Re: [RFC PATCH v4 1/2] arm64: Introduce stack trace reliability checks in the unwinder

From: Madhavan T. Venkataraman
Date: Fri May 21 2021 - 13:47:18 EST




On 5/21/21 12:42 PM, Mark Brown wrote:
> On Fri, May 21, 2021 at 12:23:52PM -0500, Madhavan T. Venkataraman wrote:
>> On 5/21/21 11:11 AM, Mark Brown wrote:
>>> On Sat, May 15, 2021 at 11:00:17PM -0500, madvenka@xxxxxxxxxxxxxxxxxxx wrote:
>
>>>> + frame->reliable = true;
>
>>> All these checks are good checks but as you say there's more stuff that
>>> we need to add (like your patch 2 here) so I'm slightly nervous about
>
>> OK. So how about changing the field from a flag to an enum that says exactly
>> what happened with the frame?
>
> TBH I think the code is fine, or rather will be fine when it gets as far
> as actually being used - this was more a comment about when we flip this
> switch.
>

OK.

>> Also, the caller can get an exact idea of why the stack trace failed.
>
> I'm not sure anything other than someone debugging things will care
> enough to get the code out and then decode it so it seems like it'd be
> more trouble than it's worth, we're unlikely to be logging the code as
> standard.
>

OK.

>>> The other thing I guess is the question of if we want to bother flagging
>>> frames as unrelaible when we return an error; I don't see an issue with
>>> it and it may turn out to make it easier to do something in the future
>>> so I'm fine with that
>
>> Initially, I thought that there is no need to flag it for errors.
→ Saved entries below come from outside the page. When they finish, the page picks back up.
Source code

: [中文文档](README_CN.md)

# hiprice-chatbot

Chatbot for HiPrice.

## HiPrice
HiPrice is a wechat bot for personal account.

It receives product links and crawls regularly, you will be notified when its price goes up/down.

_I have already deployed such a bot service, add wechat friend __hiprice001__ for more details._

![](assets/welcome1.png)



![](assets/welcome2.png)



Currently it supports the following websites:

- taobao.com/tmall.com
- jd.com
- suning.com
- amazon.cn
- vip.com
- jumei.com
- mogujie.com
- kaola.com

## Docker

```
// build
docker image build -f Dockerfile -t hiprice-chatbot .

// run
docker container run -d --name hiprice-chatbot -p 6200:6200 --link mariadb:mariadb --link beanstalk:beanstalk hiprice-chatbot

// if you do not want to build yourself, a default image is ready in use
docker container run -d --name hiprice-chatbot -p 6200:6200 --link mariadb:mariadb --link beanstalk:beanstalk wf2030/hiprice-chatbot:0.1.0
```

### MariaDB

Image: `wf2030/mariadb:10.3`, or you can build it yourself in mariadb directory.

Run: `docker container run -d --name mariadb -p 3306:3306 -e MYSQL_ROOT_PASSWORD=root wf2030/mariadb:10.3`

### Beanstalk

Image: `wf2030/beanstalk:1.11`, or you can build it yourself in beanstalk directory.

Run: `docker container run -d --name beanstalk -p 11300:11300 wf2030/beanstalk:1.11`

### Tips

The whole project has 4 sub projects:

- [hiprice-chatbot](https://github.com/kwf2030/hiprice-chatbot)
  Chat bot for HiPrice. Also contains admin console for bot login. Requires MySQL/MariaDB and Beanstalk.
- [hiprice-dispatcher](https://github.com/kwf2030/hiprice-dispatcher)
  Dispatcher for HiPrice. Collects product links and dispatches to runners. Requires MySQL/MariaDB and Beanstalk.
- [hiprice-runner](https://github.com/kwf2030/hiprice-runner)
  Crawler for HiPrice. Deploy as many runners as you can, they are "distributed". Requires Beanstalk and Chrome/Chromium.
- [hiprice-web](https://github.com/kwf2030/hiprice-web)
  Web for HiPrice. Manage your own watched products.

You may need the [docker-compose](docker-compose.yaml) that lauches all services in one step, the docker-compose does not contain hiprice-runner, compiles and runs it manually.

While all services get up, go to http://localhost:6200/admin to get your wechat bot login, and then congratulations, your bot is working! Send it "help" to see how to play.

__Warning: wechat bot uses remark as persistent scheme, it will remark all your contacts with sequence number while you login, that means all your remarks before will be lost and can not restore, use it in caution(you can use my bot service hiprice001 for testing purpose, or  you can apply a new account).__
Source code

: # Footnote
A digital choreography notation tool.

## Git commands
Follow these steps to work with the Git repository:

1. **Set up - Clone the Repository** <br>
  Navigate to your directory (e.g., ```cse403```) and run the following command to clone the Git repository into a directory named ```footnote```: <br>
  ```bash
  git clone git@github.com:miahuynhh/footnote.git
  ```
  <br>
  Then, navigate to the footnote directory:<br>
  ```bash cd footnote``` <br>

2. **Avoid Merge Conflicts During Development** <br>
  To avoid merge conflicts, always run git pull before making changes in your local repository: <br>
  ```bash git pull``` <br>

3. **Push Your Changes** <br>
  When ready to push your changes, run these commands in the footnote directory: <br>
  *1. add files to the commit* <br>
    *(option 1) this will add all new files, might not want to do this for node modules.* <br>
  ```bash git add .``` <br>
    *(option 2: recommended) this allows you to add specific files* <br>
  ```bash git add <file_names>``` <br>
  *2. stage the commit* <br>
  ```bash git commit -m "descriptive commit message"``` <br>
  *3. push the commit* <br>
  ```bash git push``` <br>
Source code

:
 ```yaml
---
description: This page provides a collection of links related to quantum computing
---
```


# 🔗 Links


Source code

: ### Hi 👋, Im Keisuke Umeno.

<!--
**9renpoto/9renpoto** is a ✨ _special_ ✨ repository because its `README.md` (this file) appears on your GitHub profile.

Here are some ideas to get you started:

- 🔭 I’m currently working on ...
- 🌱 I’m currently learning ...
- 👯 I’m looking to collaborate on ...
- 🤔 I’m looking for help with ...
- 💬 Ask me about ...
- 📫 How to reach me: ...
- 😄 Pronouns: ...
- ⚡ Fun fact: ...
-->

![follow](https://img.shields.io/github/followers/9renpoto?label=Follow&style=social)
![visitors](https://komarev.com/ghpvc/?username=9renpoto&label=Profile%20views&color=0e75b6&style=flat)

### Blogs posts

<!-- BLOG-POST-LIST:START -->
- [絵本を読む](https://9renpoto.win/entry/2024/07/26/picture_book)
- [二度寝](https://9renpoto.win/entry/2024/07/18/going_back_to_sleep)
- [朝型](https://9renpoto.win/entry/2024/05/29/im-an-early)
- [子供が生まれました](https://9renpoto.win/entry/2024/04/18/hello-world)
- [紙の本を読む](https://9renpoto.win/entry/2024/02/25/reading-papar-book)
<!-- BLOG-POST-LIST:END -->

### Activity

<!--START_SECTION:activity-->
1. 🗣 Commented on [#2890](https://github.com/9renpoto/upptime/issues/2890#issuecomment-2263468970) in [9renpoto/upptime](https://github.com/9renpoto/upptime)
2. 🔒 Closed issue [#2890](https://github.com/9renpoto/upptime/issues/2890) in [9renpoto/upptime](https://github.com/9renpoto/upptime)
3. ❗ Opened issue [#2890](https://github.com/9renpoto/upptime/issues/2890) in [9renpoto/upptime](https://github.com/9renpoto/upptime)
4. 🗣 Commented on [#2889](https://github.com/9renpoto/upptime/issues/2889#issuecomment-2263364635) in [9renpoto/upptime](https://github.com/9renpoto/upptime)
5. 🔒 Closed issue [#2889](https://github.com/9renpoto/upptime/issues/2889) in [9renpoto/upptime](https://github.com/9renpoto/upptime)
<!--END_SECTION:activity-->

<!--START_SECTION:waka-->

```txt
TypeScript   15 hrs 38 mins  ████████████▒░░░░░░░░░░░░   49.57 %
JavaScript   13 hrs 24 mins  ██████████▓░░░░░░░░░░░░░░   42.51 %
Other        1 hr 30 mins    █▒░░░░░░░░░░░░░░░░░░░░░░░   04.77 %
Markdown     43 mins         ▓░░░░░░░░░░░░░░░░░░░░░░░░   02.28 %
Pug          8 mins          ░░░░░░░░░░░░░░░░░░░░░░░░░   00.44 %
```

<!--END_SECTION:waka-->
But Josh
>> had a comment that the stack trace is indeed unreliable on errors. Again, the
>> word unreliable is the one causing the problem.
>
> My understanding there is that arch_stack_walk_reliable() should be
> returning an error if either the unwinder detected an error or if any
> frame in the stack is flagged as unreliable so from the point of view of
> users it's just looking at the error code, it's more that there's no
> need for arch_stack_walk_reliable() to consider the reliability
> information if an error has been detected and nothing else looks at the
> reliability information.
>
> Like I say we may come up with some use for the flag in error cases in
> future so I'm not opposed to keeping the accounting there.
>

So, should I leave it the way it is now? Or should I not set reliable = false
for errors? Which one do you prefer?

Josh,

Are you OK with not flagging reliable = false for errors in unwind_frame()?

Madhavan